E é extremamente desanimador ver a esquerda festiva de hoje, que é toda petista, defender intransigentemente a inocência do Lula, como se o presidente em cujos governos a corrupção atingiu o ápice não tivesse, no mínimo, fechado os olhos à existência do mar de lama.
Pode-se discutir horas se os favorecimentos às Odebrechts da vida foi retribuído com sítios, triplex, financiamento para o Instituto Lula, contratação do Lula como palestrante, etc.
Mas, é chocante essas pessoas pretenderem ser de esquerda e não se darem conta de que o pior de tudo foram os favorecimentos às empreiteiras e a outros tubarões do capitalismo EM SI, e não o motivo pelo qual o PT traiu tão descaradamente os princípios da esquerda: não só praticou a corrupção que afirmava ser uma mazela dos políticos de centro e direita, como o fez com os piores inimigos de classe.

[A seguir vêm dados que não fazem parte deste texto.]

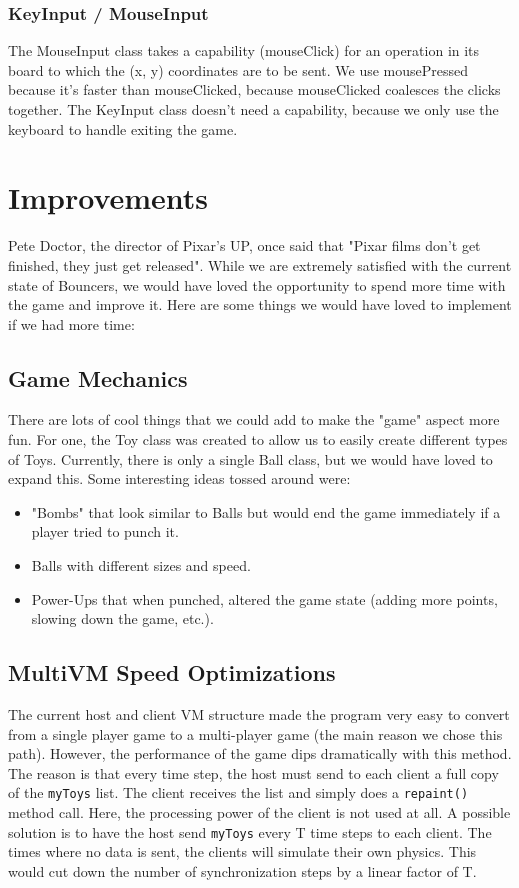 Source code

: \documentclass[11pt]{article}
\begin{document}
\subsubsection{KeyInput / MouseInput}
The MouseInput class takes a capability (mouseClick) for an operation in its 
board to which the (x, y) coordinates are to be sent.  We use mousePressed 
because it’s faster than mouseClicked, because mouseClicked coalesces the 
clicks together.  The KeyInput class doesn’t need a capability, because we 
only use the keyboard to handle exiting the game.


\section{Improvements}
Pete Doctor, the director of Pixar's UP, once said that "Pixar films don't get 
finished, they just get released".  While we are extremely satisfied with the 
current state of Bouncers, we would have loved the opportunity to spend more 
time with the game and improve it.  Here are some things we would have loved 
to implement if we had more time:

\subsection{Game Mechanics}
There are lots of cool things that we could add to make the "game" aspect more 
fun.  For one, the Toy class was created to allow us to easily create 
different types of Toys.  Currently, there is only a single Ball class, but we
would have loved to expand this. Some interesting ideas tossed around were:
\begin{itemize}
\item "Bombs" that look similar to Balls but would end the game immediately 
			if a player tried to punch it.
\item Balls with different sizes and speed.
\item Power-Ups that when punched, altered the game state (adding more points, 
			slowing down the game, etc.).
\end{itemize}

\subsection{Multi\-VM Speed Optimizations}
The current host and client VM structure made the program very easy
to convert from a single player game to a multi-player game (the main reason
we chose this path).  However, the performance of the game dips dramatically 
with this method.  The reason is that every time step, the host must send to
each client a full copy of the \texttt{myToys} list.  The client receives the
list and simply does a \texttt{repaint()} method call.  Here, the processing 
power of the client is not used at all.  A possible solution  is to have the 
host send \texttt{myToys} every T time steps to each client.  The times where 
no data is sent, the clients will simulate their own physics.  This would cut
down the number of synchronization steps by a linear factor of T.
\end{document}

Eu, que fui preso político de verdade e tive minha vida quase destruída, fico enojado ao ver tratarem o Lula como "o único preso político do Brasil atual". Na verdade, ele não passa do único presidente da República envolvido com corrupção que acabou preso; outros também poderiam ter sido encarcerados, mas nos casos deles se fizeram vistas grossas.
Abs.
Ao anônimo, lembro que greves de trabalhadores visam à obtenção de melhor remuneração e/ou melhora das condições de trabalho, não se eternizando depois que isto é conseguido e nem criando um pandemônio nas rodovias, que infernizou a vida de quem simplesmente exercia seu direito de ir e vir e não tinha nada a ver com aquilo.
Afora todas as denúncias comprovadas de participação de elementos estranhos à categoria, a própria condução do movimento denuncia que havia o objetivo político de convulsionar o máximo possível a sociedade.
Para quê? Ao que tudo indica, para derrubar o presidente e entregar o poder para militares que nem sequer o querem, pois sabem que seria um espinhoso abacaxi para descascarem, com enorme chance de fracassarem de novo e terem-no de devolver aos civis (como aconteceu da última vez).
O surgimento do Bolsonaro que não tem partido e nem um grupo organizaçãozado em volta deveu se a conveniência do PT
com a megacorrupcao.
Quando me falam em intervenção militar sempre pergunto qual delas?A dos capitães portugueses de abril, as dos corineco de Jakarta, as do generais tipo Chaves.? Fico sem resposta.
Sílvio,
na verdade, como eternos macaquitos dos EUA que somos, a vitória eleitoral do Trump provocou por aqui uma procura de possíveis candidatos outsiders capazes de repetir o mesmo efeito.
Foi aí que o Bolsonaro acreditou ter chegado o seu momento e passou a desperdiçar tempo em período integral com sua "incrível candidatura Brancaleone"...
É o adversário que 10 entre 10 presidenciáveis gostaria de enfrentar no 2º turno.